Rhi,
But as I've just said the DM subverts democracy. It doesn't publish news, it publishes fake news. The people that read it do so because this is the kind of news they want so you can't expect regulation on the part of its readership. They want to hear that it's all the fault of immigrants/Muslims/brown people, or that coffee/bacon/anoraks give you cancer.
What part does it play in a healthy democratic society?
Very little - it's pretty much anathema to that. But here you're describing the liberal paradox - if you believe in freedom of speech, then on what basis would you deny it to others, however filthy, bigoted, dishonest etc they might be? The moment you say "ban it!" you weaken the very thing you seek to protect. If the DM, why not The Daily Express? And if the Express, why not The Sun etc?
And if nonetheless an authoritarian gov't gets in and says, "Ban the Guardian" what defence would you have?

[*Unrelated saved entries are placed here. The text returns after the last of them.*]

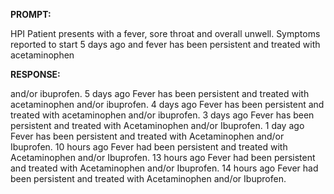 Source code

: **PROMPT:**

HPI Patient presents with a fever, sore throat and overall unwell. Symptoms reported to start 5 days ago and fever has been persistent and treated with acetaminophen

**RESPONSE:**

  and/or ibuprofen.  5 days ago Fever has been persistent and treated with acetaminophen and/or ibuprofen. 4 days ago Fever has been persistent and treated with acetaminophen and/or ibuprofen.  3 days ago Fever has been persistent and treated with Acetaminophen and/or Ibuprofen.  1 day ago Fever has been persistent and treated with Acetaminophen and/or Ibuprofen.  10 hours ago Fever had been persistent and treated with Acetaminophen and/or Ibuprofen.  13 hours ago Fever had been persistent and treated with Acetaminophen and/or Ibuprofen.  14 hours ago Fever had been persistent and treated with Acetaminophen and/or Ibuprofen. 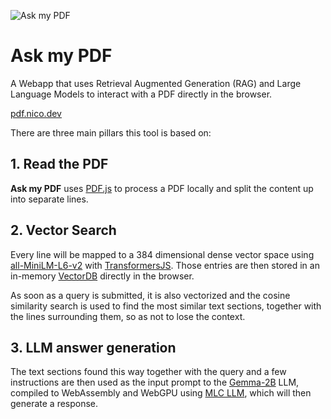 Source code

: ![Ask my PDF](https://pdf.nico.dev/twitter.jpg)

# Ask my PDF

A Webapp that uses Retrieval Augmented Generation (RAG) and Large Language Models to interact with a PDF directly in the browser.

[pdf.nico.dev](https://pdf.nico.dev)

There are three main pillars this tool is based on:

## 1. Read the PDF

**Ask my PDF** uses [PDF.js](https://www.npmjs.com/package/pdfjs-dist) to process a PDF locally and split the content up into separate lines.

## 2. Vector Search

Every line will be mapped to a 384 dimensional dense vector space using [all-MiniLM-L6-v2](https://huggingface.co/sentence-transformers/all-MiniLM-L6-v2) with [TransformersJS](https://github.com/xenova/transformers.js). Those entries are then stored in an in-memory [VectorDB](https://gist.github.com/nico-martin/64f2ae35ed9a0f890ef50c8d119a6222) directly in the browser.

As soon as a query is submitted, it is also vectorized and the cosine similarity search is used to find the most similar text sections, together with the lines surrounding them, so as not to lose the context.

## 3. LLM answer generation

The text sections found this way together with the query and a few instructions are then used as the input prompt to the [Gemma-2B](https://huggingface.co/google/gemma-2b) LLM, compiled to WebAssembly and WebGPU using [MLC LLM](https://llm.mlc.ai/), which will then generate a response. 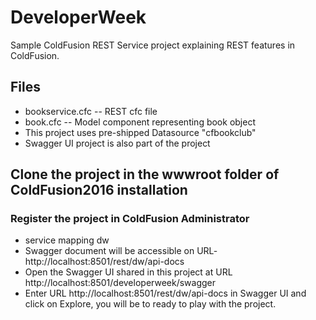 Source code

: # DeveloperWeek
Sample ColdFusion REST Service project explaining REST features in ColdFusion.
## Files
* bookservice.cfc  -- REST cfc file
* book.cfc -- Model component representing book object
* This project uses pre-shipped Datasource "cfbookclub"
* Swagger UI project is also part of the project

## Clone the project in the wwwroot folder of ColdFusion2016 installation

### Register the project in ColdFusion Administrator
* service mapping dw
* Swagger document will be accessible on URL- http://localhost:8501/rest/dw/api-docs
* Open the Swagger UI shared in this project at URL http://localhost:8501/developerweek/swagger
* Enter URL http://localhost:8501/rest/dw/api-docs in Swagger UI and click on Explore, you will be to ready to play with the project.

That's why banning even some freedom of speech is so problematic - the classic example being that you can't run into a crowded theatre and shout "Fire!" because real people are likely to be hurt that way. But next we have phrases like "likely to incite violence" etc. Likely according to whom, and where should that line be drawn?
Just look at Theresa May now and the heavy hints about increasing the Gov't's right to look at private e-mails under the guise or reducing terrorist threats. Do you really think Trump wouldn't close down CNN or The New York Times if he had the power to do it?
That's the irony - that when you trade privacy for security eventually you deserve neither.